Prototype-Guided Non-Exemplar Continual Learning for Cross-subject EEG Decoding
Dan Li, Hye-Bin Shin, Yeon-Woo Choi
TL;DR
This work tackles non-exemplar continual learning for cross-subject MI-EEG decoding under privacy constraints. It introduces ProNECL, which builds class-level prototypes from embeddings and maintains a global prototype memory updated by exponential moving average to enable knowledge transfer without raw data replay. The model combines supervised learning with prototype consistency and cross-subject alignment losses, and employs knowledge distillation across successive models to stabilize representations.
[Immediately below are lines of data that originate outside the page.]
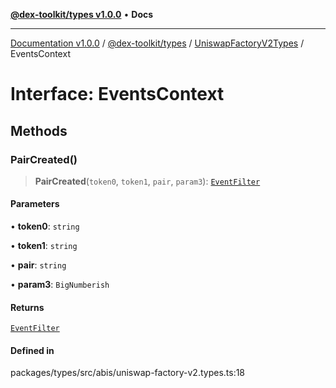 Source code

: [**@dex-toolkit/types v1.0.0**](../../../README.md) • **Docs**

***

[Documentation v1.0.0](../../../../../packages.md) / [@dex-toolkit/types](../../../README.md) / [UniswapFactoryV2Types](../README.md) / EventsContext

# Interface: EventsContext

## Methods

### PairCreated()

> **PairCreated**(`token0`, `token1`, `pair`, `param3`): [`EventFilter`](../../../type-aliases/EventFilter.md)

#### Parameters

• **token0**: `string`

• **token1**: `string`

• **pair**: `string`

• **param3**: `BigNumberish`

#### Returns

[`EventFilter`](../../../type-aliases/EventFilter.md)

#### Defined in

packages/types/src/abis/uniswap-factory-v2.types.ts:18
Evaluations on the BCIC 2a and 2b datasets show that ProNECL achieves high final accuracy with minimal forgetting, outperforming baselines and demonstrating practical potential for privacy-preserving, cross-subject BCI continual learning.
Abstract
Due to the significant variability in electroencephalogram (EEG) signals across individuals, knowledge acquired from previous subjects is often overwritten as new subjects are introduced in continual EEG decoding task. Current works mainly rely on storing the historical data of seen subjects as a replay buffer to prevent forgetting. However, privacy concerns or memory constraints make keeping such data impractical. Instead, we propose a Prototype-guided Non-Exemplar Continual Learning (ProNECL)framework that preserves prior knowledge without accessing any historical EEG samples. ProNECL constructs class-level prototypes to summarize discriminative representations from each subject and incrementally aligns new feature spaces with the global prototype memory through cross-subject feature alignment and knowledge distillation. Validated on the BCI Competition IV 2a and 2b datasets, our framework effectively balances knowledge retention and adaptability, achieving superior performance in cross-subject continual EEG decoding tasks.